Missc not sure what your history is but when I had my first mc the epu said I could ring them next time I got pg and they would do as many early scans as I wanted. I wasn't sure if they really would but they did. I felt like I could have gone weekly if I wanted. Didn't need to say anything special just that I wanted a scan. After my second late mc the midwife told me I would be able to have my own midwife who I could see weekly and ring when I want. She will also deliver my baby if I get to that stage. I can also have the weekly scans and anything else that's helps.
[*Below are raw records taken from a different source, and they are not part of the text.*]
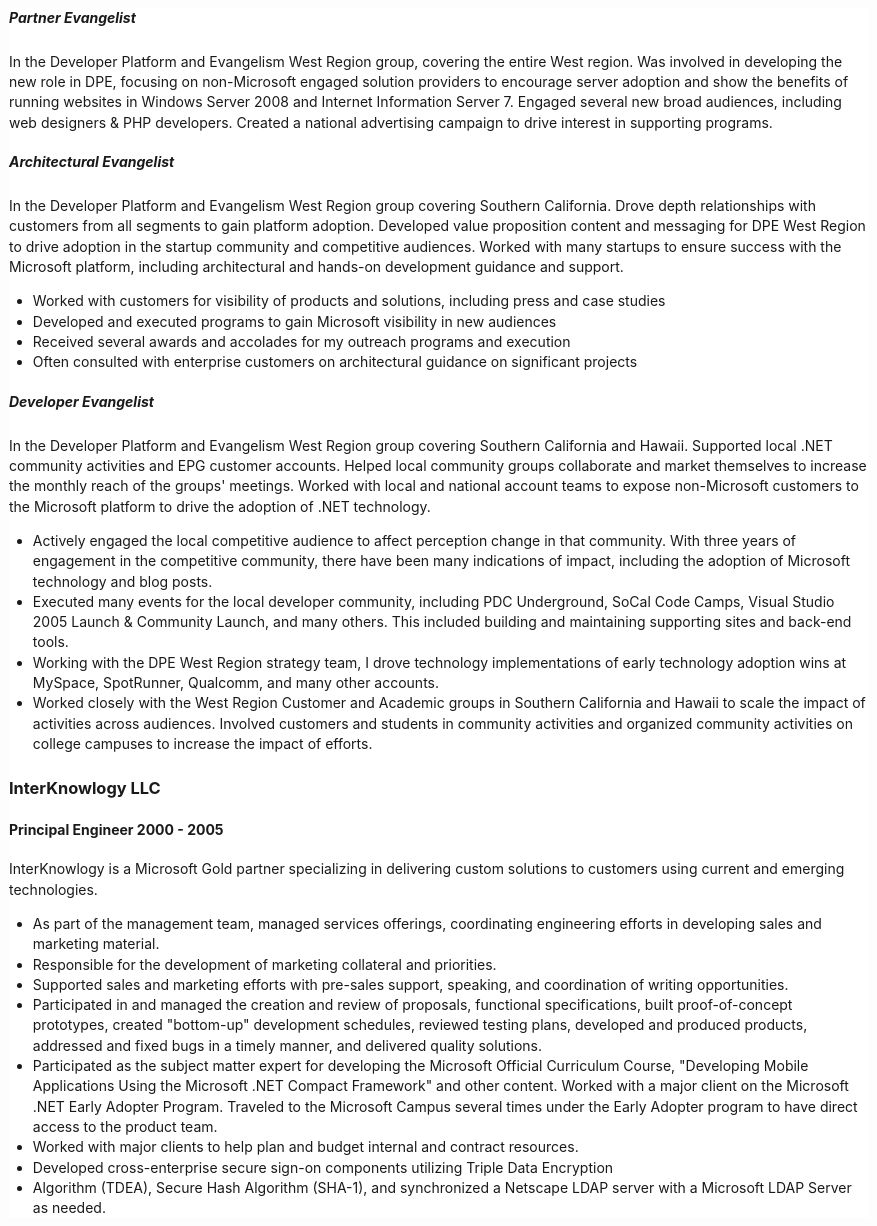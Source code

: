 ##### Partner Evangelist

In the Developer Platform and Evangelism West Region group, covering the entire West region. Was involved in developing the new role in DPE, focusing on non-Microsoft engaged solution providers to encourage server adoption and show the benefits of running websites in Windows Server 2008 and Internet Information Server 7. Engaged several new broad audiences, including web designers & PHP developers. Created a national advertising campaign to drive interest in supporting programs.

##### Architectural Evangelist

In the Developer Platform and Evangelism West Region group covering Southern California. Drove depth relationships with customers from all segments to gain platform adoption. Developed value proposition content and messaging for DPE West Region to drive adoption in the startup community and competitive audiences. Worked with many startups to ensure success with the Microsoft platform, including architectural and hands-on development guidance and support.
 
* Worked with customers for visibility of products and solutions, including press and case studies
* Developed and executed programs to gain Microsoft visibility in new audiences
* Received several awards and accolades for my outreach programs and execution
* Often consulted with enterprise customers on architectural guidance on significant projects

##### Developer Evangelist

In the Developer Platform and Evangelism West Region group covering Southern California and Hawaii. Supported local .NET community activities and EPG customer accounts. Helped local community groups collaborate and market themselves to increase the monthly reach of the groups' meetings. Worked with local and national account teams to expose non-Microsoft customers to the Microsoft platform to drive the adoption of .NET technology.
 
* Actively engaged the local competitive audience to affect perception change in that community. With three years of engagement in the competitive community, there have been many indications of impact, including the adoption of Microsoft technology and blog posts.
* Executed many events for the local developer community, including PDC Underground, SoCal Code Camps, Visual Studio 2005 Launch & Community Launch, and many others. This included building and maintaining supporting sites and back-end tools.
* Working with the DPE West Region strategy team, I drove technology implementations of early technology adoption wins at MySpace, SpotRunner, Qualcomm, and many other accounts.
* Worked closely with the West Region Customer and Academic groups in Southern California and Hawaii to scale the impact of activities across audiences. Involved customers and students in community activities and organized community activities on college campuses to increase the impact of efforts.

### InterKnowlogy LLC

#### Principal Engineer 2000 - 2005

InterKnowlogy is a Microsoft Gold partner specializing in delivering custom solutions to customers using current and emerging technologies.
 
* As part of the management team, managed services offerings, coordinating engineering efforts in developing sales and marketing material.
* Responsible for the development of marketing collateral and priorities.
* Supported sales and marketing efforts with pre-sales support, speaking, and coordination of
writing opportunities.
* Participated in and managed the creation and review of proposals, functional specifications, built
proof-of-concept prototypes, created "bottom-up" development schedules, reviewed testing plans, developed and produced products, addressed and fixed bugs in a timely manner, and delivered quality solutions.
* Participated as the subject matter expert for developing the Microsoft Official Curriculum Course, "Developing Mobile Applications Using the Microsoft .NET Compact Framework" and other content. Worked with a major client on the Microsoft .NET Early Adopter Program. Traveled to the Microsoft Campus several times under the Early Adopter program to have direct access to the product team.
* Worked with major clients to help plan and budget internal and contract resources.
* Developed cross-enterprise secure sign-on components utilizing Triple Data Encryption
* Algorithm (TDEA), Secure Hash Algorithm (SHA-1), and synchronized a Netscape LDAP
server with a Microsoft LDAP Server as needed.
The consultant also said I could have all this treatment

You don't need to lie or anything after having mc you should be able to have at least a reassurance scan at this stage.

I suppose it depends on your pct bloody postcode lottery.

MissCoffeeNWine · 13/02/2012 00:56

marbles no you didn't, just my mood swings Blush I can see how madness lies there I borrowed one from a friend last time after bleeding began post-14 weeks and I did find it okay to find the HB...I'd always find mine first but I could always find DS's as well - up until 36 hours before he was born. But I didn't try using it until past 14 weeks, and the one time I couldn't find him it actually was because he was dead, so I can see metalling spiralling madly out of control....and of course it doesn't change outcomes.

bonzo I think you need to POAS my friend :)

pebs history is one loss at 14w and one at 17w, and high risk for this one. Can't say I've been offered anything like that though I have found the MW/consultant supportive in the one time I've met both of them. It probably is the postcode lottery, but it can't hurt to ask I suppose. Consultant suggested 16w scan in addition for reassurance, then growth scans at 28w, 34w. If I ever get to 37w with an okay baby then I'd be off cons care and on for home birth, so I wouldn't be delivered by the hospital people. My MW won't be at work until wednesday, I may be tempted to ring her up then and run a few things past her. Other than that I guess I could try my luck at EPU.

God I sound paranoid. Blush

Thank you all so much.

Moominsarescary · 13/02/2012 02:54

Hi everyone

missc I've also wanted to shout at people that no there was nothing wrong with him, it was my stupid body.

They say paracetamol is safe during pg, some people are advised to take it daily but I think that's when they've had mc because of problems due to blood thickness, ibuprofen shouldn't be taken in the first and last trimester though.

I know if I become pg again I won't start to relax until 24 weeks as at least then if my cervix fails they can do something to help the baby. That's one of the things Im finding the hardest, if it had happened 4 weeks later than it did they could have helped him. I also suffer from unexplained pprom but luckily both times were after 30 weeks so the baby's were prem but ok.

I look back on my pg with ds1 now and think how great it was, apart from the normal worrying you have it was a happy time with none of the anxiety I've had in the other pg, if I'm lucky enough to become pg again it will be my 8th pg.

Can I add my stats

Ttc no4, mc @ 8 weeks 1999, mc2 @ 8 weeks 2002, mc 3@20 weeks 28/09/11. 3ds 17, 9 and 11 months

Ds3 is wide awake, he's having a hard time teething poor little man

pebspop · 13/02/2012 09:57

cd30 today.....

really don't want to test and get a bfn though. i am supposed to find out if i am pg asap though as i need to start taking my asprin if i am pg. my consultant told me not to hang around. last time i didn't test until cd45!!

what should i do??

i could be pg as i don't feel like i am going to come on, i have been having plenty of swi before i got the uti.

i might not be pg as i had a lot of spotting last week, although that could be linked to the uti.

my longest cycle has been 31 days. i tested on thursday last week and got a bfn - probably way too early to have been testing though.